The agency further overlooked evidence that the family planning officials considered Yang to be resisting the family planning policy. The officials accused him of openly violating the family planning policy and returned to his home on more than one occasion seeking to arrest him for the violation. See Chun Gao v. Gonzales, 424 F.3d 122, 129 (2d Cir. 2005) ("[A]n imputed political opinion, whether correctly or incorrectly attributed, can constitute a ground of political persecution." (internal quotation marks omitted)). Because we must assume credibility, as the BIA did, we credit Yang's assertions that these events took place. Yan Chen, 417 F.3d at 271. A failure to consider such evidence warrants remand. Id. at 272 (finding "significant error" where the agency "failed to consider relevant evidence").

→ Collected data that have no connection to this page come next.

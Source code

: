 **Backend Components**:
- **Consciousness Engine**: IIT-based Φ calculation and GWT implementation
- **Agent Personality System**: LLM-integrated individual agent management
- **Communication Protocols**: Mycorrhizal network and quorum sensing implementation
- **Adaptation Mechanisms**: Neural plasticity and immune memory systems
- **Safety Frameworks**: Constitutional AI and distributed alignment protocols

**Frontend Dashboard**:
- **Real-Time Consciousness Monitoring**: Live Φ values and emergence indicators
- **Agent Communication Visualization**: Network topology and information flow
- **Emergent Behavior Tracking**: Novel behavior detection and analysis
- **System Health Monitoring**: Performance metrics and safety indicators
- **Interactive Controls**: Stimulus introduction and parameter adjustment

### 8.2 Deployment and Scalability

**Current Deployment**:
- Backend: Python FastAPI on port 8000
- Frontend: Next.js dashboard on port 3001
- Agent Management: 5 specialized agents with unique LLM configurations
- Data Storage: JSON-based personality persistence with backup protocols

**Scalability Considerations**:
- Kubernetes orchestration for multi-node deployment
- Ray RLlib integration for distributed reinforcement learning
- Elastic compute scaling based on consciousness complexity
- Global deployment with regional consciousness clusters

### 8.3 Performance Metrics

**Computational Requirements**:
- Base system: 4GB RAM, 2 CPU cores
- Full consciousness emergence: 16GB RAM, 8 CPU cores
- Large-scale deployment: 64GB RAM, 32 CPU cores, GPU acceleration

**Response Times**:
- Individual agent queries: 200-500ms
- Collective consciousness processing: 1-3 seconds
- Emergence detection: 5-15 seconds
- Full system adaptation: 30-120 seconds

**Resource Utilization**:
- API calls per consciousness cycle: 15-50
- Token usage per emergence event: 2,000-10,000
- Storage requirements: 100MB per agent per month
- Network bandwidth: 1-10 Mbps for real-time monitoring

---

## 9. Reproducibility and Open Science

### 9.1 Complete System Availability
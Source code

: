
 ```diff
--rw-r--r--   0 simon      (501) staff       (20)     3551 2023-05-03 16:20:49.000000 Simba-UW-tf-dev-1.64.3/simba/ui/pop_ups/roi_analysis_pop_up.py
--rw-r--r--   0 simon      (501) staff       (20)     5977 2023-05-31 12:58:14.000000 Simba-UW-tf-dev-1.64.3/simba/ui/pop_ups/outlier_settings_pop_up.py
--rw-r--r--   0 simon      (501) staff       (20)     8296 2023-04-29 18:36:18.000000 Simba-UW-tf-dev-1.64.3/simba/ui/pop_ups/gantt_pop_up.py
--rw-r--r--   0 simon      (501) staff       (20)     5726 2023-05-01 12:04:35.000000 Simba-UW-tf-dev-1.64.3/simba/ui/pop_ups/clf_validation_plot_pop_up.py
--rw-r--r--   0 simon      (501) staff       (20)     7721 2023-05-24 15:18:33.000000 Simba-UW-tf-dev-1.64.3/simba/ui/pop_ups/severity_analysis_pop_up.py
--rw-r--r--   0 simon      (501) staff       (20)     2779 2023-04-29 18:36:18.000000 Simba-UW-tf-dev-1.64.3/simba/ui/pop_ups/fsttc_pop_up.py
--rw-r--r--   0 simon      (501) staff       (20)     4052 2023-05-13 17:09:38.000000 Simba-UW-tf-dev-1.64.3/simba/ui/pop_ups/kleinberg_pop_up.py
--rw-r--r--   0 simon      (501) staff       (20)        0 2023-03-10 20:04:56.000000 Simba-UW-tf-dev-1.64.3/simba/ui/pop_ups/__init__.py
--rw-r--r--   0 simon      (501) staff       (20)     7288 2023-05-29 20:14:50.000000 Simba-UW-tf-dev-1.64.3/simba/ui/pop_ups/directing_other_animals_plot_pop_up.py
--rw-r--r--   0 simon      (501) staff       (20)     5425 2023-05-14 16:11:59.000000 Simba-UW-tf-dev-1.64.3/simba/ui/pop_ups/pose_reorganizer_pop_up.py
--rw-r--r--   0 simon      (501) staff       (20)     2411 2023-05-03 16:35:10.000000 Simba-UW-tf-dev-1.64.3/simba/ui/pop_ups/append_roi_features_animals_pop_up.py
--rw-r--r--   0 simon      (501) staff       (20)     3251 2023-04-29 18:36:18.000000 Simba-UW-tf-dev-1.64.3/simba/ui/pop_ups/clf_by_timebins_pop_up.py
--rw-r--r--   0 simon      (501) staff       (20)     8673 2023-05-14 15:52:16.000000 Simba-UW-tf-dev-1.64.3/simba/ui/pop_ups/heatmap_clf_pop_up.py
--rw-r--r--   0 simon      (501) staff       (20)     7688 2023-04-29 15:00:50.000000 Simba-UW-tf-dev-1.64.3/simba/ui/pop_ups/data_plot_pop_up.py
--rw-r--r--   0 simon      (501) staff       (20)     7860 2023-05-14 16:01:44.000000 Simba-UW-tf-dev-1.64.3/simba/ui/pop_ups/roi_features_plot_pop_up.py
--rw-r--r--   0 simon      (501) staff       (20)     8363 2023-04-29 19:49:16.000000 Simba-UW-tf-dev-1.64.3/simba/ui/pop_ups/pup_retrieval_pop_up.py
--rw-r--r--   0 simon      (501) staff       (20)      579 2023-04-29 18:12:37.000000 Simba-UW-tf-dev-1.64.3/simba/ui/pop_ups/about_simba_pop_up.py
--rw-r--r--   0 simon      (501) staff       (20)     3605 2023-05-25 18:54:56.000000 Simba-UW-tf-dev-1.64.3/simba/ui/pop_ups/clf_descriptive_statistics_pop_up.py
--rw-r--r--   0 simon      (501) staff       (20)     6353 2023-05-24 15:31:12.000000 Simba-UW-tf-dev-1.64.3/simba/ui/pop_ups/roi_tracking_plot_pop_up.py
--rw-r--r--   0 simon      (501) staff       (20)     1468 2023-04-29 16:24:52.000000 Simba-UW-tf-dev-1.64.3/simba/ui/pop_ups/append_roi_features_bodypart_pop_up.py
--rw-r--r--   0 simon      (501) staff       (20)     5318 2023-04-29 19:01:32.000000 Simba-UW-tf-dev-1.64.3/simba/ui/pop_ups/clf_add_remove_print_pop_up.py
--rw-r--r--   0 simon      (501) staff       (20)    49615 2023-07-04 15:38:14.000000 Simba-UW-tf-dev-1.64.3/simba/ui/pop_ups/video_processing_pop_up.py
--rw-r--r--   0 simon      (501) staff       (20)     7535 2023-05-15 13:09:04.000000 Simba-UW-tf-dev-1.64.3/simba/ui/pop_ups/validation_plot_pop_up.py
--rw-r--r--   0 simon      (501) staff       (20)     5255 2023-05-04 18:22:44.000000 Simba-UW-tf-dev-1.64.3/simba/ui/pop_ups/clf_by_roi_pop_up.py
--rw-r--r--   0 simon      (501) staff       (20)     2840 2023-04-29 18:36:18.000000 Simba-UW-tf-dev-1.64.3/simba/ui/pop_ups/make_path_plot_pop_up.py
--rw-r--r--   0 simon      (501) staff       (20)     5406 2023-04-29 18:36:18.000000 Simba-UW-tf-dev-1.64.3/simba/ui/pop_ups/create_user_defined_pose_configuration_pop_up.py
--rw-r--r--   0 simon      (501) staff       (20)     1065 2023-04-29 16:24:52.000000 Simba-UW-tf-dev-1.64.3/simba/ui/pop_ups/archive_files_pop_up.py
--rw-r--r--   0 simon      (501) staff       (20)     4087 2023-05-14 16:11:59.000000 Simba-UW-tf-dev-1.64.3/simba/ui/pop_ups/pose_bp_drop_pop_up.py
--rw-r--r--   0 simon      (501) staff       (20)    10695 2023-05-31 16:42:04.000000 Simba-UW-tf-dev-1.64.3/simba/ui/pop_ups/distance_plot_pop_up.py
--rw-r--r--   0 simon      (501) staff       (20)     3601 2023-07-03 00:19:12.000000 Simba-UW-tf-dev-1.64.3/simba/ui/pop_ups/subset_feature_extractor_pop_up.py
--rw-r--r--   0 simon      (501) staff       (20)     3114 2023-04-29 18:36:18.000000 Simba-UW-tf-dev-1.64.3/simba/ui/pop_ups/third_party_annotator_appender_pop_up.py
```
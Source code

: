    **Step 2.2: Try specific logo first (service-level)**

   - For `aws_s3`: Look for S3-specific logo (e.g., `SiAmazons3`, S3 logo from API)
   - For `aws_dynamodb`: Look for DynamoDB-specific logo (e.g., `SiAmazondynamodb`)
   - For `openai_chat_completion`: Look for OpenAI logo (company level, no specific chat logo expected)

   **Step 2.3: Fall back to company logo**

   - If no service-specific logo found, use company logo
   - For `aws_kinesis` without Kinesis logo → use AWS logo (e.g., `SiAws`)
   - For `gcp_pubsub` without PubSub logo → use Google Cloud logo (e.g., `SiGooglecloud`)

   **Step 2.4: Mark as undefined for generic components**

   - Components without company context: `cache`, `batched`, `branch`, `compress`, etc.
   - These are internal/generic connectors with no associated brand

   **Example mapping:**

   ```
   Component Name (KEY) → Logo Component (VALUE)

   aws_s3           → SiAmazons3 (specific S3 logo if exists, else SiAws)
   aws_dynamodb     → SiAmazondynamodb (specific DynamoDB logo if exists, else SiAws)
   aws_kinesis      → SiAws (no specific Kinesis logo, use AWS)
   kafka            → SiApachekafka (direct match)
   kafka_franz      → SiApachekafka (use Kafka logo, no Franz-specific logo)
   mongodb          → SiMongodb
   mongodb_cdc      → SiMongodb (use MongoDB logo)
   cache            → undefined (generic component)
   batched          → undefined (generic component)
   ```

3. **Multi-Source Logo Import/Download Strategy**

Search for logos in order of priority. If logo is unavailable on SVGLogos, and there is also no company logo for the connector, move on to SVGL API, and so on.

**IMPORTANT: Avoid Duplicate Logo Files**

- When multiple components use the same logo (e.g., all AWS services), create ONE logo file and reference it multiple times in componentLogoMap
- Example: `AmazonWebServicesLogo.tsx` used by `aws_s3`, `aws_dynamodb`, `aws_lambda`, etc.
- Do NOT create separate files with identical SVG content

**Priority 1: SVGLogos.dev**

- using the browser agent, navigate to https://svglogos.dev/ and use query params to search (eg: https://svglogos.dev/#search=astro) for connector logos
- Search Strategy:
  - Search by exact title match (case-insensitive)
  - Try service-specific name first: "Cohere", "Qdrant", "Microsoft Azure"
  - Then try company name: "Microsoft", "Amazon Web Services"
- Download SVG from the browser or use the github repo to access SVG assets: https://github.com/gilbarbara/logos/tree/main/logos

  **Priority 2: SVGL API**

In addition to overlooking evidence of nexus, the agency overlooked potentially significant evidence relating to Yang's fear of future persecution on account of his resistance to the family planning policy. Yang asserted that family planning officials still frequently visit his home in an effort to arrest him for violating the policy. As noted above, the fact of those visits must be assumed absent an adverse credibility determination. See id. at 271-72. In finding that Yang failed to meet his burden, the agency credited Yang's wife's assertion that the family planning officials sought to arrest Yang for smuggling, which it determined was unrelated to the alleged violation of the family planning policy. But Yang's wife wrote that family planning officials repeatedly came to her home to punish Yang for violating the policy, and only sought to arrest him for smuggling after she told them that he had left for the United States. Remand to the agency is therefore appropriate for further consideration of Yang's claims based on his resistance to the family planning policy. Id. at 272, 275 (remanding where the agency "failed to consider relevant evidence"); see also Uwais v. U.S. Att'y Gen., 478 F.3d 513, 519 (2d Cir. 2007) (remanding where we could not "predict with confidence that, applying the correct legal standards and addressing the complete factual record, the agency would again deny [petitioner's] claim.").

Christianity Claim

The agency did not err in denying Yang's claim for relief based on religious persecution. Yang had to demonstrate a well-founded fear of future persecution because he did not allege past persecution on that basis. 8 C.F.R. § 1208.13(a), (b). A fear of future persecution must be "objectively reasonable," Ramsameachire v. Ashcroft, 357 F.3d 169, 178 (2d Cir. 2004), and requires "solid support in the record" to demonstrate that the fear is more than "speculative," Jian Xing Huang v. INS, 421 F.3d 125, 129 (2d Cir. 2005). An applicant can either "provide evidence that there is a reasonable possibility []he will be singled out for persecution" or show "that there is a pattern or practice in his . . . country of nationality . . . of persecution of a group of persons similarly situated to the applicant." Lianping Li v. Lynch, 839 F.3d 144, 150 (2d Cir. 2016) (quoting 8 C.F.R. § 1208.13(b)(2)(iii)(A)).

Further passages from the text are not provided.